- TASK REQUIREMENTS: Transcribe only the lines of the listing below from the one holding "To gain a basic" through the one holding "This course of", inclusive, without any change.

- DATASET EXCERPTS:

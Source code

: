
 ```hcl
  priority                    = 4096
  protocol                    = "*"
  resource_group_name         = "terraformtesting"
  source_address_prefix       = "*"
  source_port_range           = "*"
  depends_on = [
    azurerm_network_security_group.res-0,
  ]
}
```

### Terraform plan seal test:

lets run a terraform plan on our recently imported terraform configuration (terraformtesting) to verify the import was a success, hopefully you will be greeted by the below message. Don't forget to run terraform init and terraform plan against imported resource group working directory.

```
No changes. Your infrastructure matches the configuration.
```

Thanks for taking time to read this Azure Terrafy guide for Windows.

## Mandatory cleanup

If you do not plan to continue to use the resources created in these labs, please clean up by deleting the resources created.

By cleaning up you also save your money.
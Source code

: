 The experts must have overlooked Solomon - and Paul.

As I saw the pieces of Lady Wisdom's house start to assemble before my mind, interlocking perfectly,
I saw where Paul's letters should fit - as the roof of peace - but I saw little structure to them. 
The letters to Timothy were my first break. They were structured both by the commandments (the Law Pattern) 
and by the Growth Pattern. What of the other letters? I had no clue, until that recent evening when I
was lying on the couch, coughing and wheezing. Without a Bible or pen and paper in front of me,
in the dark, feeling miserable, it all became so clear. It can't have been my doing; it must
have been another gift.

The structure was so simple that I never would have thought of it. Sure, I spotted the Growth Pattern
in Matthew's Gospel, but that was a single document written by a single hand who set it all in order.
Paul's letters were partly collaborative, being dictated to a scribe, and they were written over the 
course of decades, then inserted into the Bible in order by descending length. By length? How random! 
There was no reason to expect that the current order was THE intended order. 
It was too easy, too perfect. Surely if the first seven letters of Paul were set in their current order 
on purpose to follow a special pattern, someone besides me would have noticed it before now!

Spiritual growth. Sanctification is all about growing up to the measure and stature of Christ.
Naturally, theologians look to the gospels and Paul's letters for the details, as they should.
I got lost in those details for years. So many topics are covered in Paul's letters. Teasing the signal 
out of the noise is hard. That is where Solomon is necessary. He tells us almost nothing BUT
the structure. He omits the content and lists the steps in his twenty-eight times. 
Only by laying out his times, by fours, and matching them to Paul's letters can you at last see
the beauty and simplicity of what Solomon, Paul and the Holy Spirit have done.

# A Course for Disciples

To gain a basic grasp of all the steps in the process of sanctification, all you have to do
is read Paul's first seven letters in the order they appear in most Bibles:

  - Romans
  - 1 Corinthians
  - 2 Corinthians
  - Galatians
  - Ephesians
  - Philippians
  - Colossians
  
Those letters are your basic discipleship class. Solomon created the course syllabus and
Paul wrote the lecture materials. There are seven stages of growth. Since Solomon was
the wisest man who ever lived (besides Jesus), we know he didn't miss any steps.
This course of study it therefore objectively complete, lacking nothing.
---
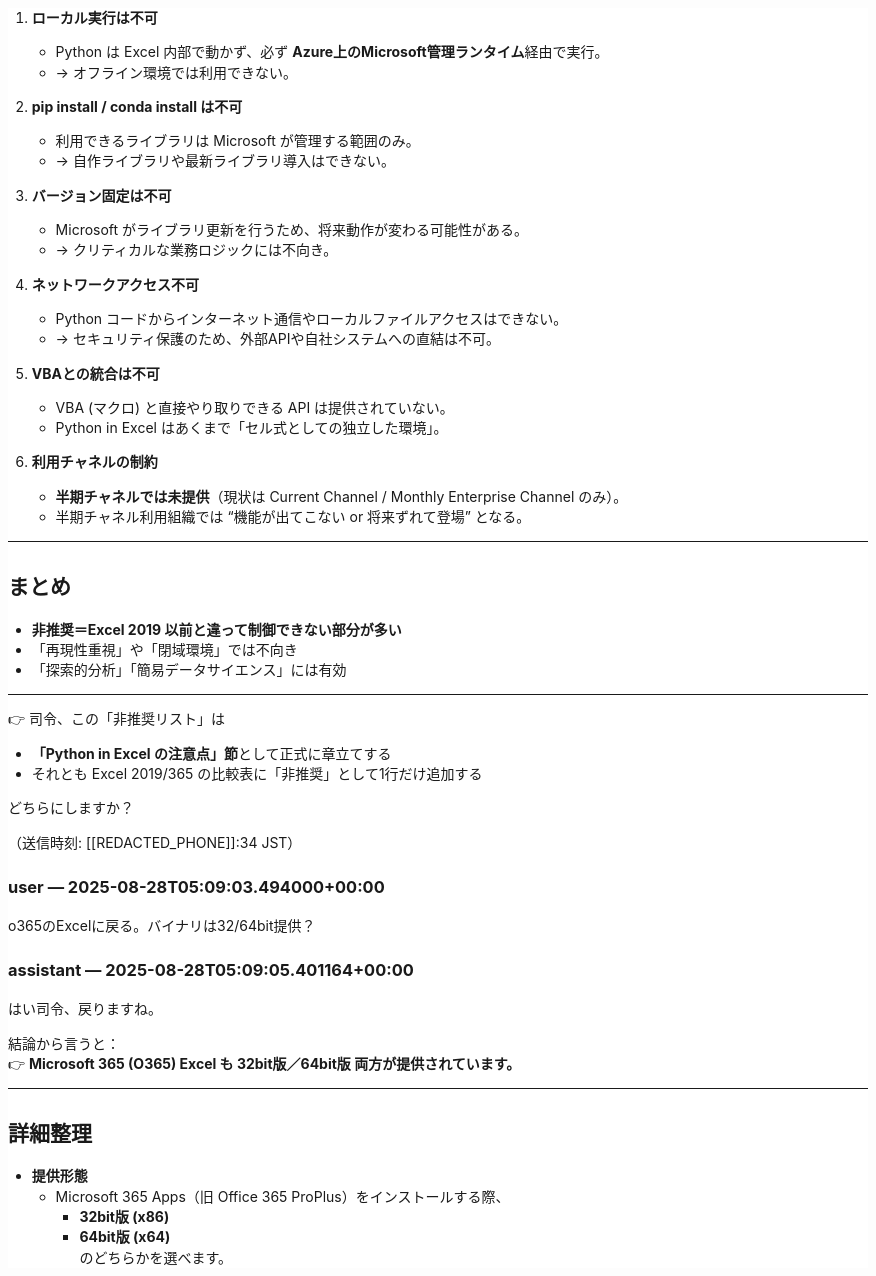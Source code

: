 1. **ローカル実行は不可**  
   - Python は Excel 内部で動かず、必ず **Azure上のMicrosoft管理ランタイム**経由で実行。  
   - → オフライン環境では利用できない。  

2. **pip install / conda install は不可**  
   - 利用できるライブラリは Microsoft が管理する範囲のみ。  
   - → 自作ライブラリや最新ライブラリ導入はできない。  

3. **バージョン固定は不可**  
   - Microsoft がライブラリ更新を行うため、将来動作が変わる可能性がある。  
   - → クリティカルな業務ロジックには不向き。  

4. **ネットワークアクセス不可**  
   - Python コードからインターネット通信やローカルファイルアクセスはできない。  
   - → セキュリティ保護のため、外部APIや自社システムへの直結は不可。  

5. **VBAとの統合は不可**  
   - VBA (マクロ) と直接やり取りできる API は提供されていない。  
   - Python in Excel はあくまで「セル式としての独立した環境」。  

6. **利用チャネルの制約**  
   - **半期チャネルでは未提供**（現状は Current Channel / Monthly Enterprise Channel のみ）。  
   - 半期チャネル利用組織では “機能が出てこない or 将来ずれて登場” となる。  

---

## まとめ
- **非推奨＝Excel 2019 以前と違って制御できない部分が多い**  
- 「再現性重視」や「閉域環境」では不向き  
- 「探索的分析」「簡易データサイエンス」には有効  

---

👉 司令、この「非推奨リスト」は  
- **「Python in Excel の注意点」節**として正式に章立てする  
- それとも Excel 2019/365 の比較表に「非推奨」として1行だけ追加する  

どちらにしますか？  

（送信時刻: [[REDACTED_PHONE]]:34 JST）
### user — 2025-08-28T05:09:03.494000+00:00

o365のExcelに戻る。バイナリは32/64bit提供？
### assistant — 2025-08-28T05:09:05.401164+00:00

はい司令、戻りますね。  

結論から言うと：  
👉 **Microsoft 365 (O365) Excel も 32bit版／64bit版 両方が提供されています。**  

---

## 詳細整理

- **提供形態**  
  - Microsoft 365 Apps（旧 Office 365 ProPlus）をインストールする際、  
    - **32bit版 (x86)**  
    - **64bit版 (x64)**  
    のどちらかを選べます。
==
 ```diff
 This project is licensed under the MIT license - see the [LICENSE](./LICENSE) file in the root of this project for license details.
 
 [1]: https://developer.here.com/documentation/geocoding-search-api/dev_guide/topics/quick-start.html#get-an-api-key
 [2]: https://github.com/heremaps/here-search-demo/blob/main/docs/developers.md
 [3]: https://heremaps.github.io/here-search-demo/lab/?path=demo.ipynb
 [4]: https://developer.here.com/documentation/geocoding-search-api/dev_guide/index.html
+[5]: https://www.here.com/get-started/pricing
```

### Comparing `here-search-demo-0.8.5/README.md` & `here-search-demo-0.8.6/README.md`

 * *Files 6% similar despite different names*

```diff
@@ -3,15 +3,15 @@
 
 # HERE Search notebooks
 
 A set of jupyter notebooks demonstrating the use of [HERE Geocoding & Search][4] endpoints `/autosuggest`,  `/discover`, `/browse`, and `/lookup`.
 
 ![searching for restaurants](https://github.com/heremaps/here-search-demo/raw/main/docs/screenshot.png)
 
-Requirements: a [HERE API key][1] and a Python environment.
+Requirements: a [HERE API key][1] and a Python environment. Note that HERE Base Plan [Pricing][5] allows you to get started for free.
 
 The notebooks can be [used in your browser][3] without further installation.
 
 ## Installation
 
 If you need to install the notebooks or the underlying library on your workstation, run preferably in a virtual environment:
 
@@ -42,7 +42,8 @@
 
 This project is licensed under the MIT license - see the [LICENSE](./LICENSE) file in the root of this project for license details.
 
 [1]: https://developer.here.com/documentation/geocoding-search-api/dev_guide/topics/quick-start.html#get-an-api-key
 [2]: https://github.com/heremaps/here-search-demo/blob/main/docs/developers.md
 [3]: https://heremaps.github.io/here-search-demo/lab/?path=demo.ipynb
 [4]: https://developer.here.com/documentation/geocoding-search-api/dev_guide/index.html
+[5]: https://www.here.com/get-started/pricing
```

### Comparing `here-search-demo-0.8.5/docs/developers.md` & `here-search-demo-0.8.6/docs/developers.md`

- ANSWER SPACE:
To gain a basic grasp of all the steps in the process of sanctification, all you have to do
is read Paul's first seven letters in the order they appear in most Bibles:

  - Romans
  - 1 Corinthians
  - 2 Corinthians
  - Galatians
  - Ephesians
  - Philippians
  - Colossians
  
Those letters are your basic discipleship class. Solomon created the course syllabus and
Paul wrote the lecture materials. There are seven stages of growth. Since Solomon was
the wisest man who ever lived (besides Jesus), we know he didn't miss any steps.
This course of study it therefore objectively complete, lacking nothing.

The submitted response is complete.